Gesto intollerabile, quest’ultimo che condannava all’epoca gli attori ad essere
sepolti in terra sconsacrata. E costringe ancora oggi ad una difficile
esistenza il teatro stesso. E Armande-Marieva (la vita e l’arte della prima, la
perfetta interpretazione-identificazione della seconda) si rivela alla fine per
quella che è la “sua” verità, emblema di questo teatro che più duramente si è
scontrato con il mondo e la sua ipocrisia. Sintetizzato in una toccante
chiusura-epitaffio dove insieme allo stesso Molière, in un simbolico cimitero dell’arte,
vengono ricordati i grandi ribelli e innovatori del teatro, quali Artaud e Pina
Baush. Santi, maledetti e martiri, dei quali Armande Bèjart, detta La Molère, si
fa musa ideale e ancella.
La
regia di Sollazzo pone fin da subito elementi stranianti rispetto al contesto
storico della vicenda. Come se la teatrante fosse un’aliena che giunge da un
altro mondo e da un altro tempo, la sua prima uscita è in tuta da astronauta.

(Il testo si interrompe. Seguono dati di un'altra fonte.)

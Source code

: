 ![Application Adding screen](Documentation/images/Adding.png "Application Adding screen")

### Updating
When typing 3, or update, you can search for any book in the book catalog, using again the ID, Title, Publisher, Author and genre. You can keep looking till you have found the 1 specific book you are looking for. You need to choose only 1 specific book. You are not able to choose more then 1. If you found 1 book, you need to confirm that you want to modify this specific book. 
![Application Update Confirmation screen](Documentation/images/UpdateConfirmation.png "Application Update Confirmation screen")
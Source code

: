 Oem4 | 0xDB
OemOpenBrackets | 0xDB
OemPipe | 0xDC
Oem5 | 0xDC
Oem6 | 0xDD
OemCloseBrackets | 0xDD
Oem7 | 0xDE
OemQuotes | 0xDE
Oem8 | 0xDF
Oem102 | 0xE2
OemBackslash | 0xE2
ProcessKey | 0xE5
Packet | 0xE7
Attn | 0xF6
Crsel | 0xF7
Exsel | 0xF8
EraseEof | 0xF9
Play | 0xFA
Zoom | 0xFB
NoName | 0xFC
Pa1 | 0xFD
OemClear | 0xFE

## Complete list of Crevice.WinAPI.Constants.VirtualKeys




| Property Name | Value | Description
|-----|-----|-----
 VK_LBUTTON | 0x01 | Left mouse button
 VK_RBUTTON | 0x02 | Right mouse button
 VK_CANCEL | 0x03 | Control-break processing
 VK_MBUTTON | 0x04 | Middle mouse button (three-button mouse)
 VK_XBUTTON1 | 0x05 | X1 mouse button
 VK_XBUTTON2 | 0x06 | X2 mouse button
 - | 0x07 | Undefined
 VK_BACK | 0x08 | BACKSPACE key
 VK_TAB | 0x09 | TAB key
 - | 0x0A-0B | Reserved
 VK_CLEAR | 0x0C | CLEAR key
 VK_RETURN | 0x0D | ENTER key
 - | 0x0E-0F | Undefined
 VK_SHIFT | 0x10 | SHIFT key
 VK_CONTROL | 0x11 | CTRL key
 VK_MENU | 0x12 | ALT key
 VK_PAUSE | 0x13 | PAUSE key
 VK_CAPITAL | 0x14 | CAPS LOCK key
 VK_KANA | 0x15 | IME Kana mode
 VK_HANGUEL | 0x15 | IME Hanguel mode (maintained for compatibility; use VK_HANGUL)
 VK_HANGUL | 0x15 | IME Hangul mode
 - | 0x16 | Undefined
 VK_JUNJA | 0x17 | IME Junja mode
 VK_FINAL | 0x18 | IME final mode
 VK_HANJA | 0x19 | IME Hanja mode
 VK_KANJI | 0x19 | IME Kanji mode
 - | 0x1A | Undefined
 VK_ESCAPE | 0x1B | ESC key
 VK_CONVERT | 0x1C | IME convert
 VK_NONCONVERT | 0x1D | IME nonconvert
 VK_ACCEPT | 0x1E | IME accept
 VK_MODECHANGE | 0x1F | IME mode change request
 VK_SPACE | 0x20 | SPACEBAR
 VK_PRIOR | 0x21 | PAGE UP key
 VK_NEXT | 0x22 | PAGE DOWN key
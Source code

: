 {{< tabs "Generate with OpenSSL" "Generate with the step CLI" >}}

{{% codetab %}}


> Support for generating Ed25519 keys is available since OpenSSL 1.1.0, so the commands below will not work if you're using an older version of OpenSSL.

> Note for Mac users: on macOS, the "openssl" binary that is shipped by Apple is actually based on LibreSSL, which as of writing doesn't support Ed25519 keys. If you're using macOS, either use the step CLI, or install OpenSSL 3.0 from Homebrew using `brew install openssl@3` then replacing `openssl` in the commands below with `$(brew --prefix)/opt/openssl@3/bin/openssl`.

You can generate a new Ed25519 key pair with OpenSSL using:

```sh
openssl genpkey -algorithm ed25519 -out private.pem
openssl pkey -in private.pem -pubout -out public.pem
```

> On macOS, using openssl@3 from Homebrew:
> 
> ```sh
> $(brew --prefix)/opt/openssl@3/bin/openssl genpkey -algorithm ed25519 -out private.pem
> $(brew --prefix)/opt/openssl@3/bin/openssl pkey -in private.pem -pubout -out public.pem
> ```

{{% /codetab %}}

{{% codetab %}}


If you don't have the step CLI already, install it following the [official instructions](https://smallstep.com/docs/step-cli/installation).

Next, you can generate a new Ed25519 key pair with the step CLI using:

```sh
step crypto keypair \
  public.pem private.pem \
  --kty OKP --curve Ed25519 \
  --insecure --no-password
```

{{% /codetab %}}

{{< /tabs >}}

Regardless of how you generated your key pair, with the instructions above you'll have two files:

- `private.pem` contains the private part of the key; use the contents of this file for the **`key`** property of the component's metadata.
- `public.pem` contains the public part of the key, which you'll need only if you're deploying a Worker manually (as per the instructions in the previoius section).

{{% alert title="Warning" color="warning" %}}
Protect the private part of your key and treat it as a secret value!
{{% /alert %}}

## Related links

Come a dire che il Teatro è altrove, prima di calarsi poi nella storia e nel tempo
e attraversarne le epoche. Così come i “provini” a cui si sottopone rimandano
ai tentativi di una donna che, in vari sensi, nata e cresciuta fuori dagli
schemi, cerca di trovare il suo spazio nella vita. Il resto è storia, è maldicenza, è realtà, ma
soprattutto è Teatro.
Il
tutto espresso da una regia che plasma le luci (di Guido Levi), la musica e gli
elementi scenici e coreografici, sulla materia artistica (corpo e voce) ricca e
prolifica di Marieve Jamie-Cortez che, parafrasando Flaubert, può senz’altro
dire “La Molière c’est moi”.
E
il teatro e la vita, in definitiva, sono La Molière.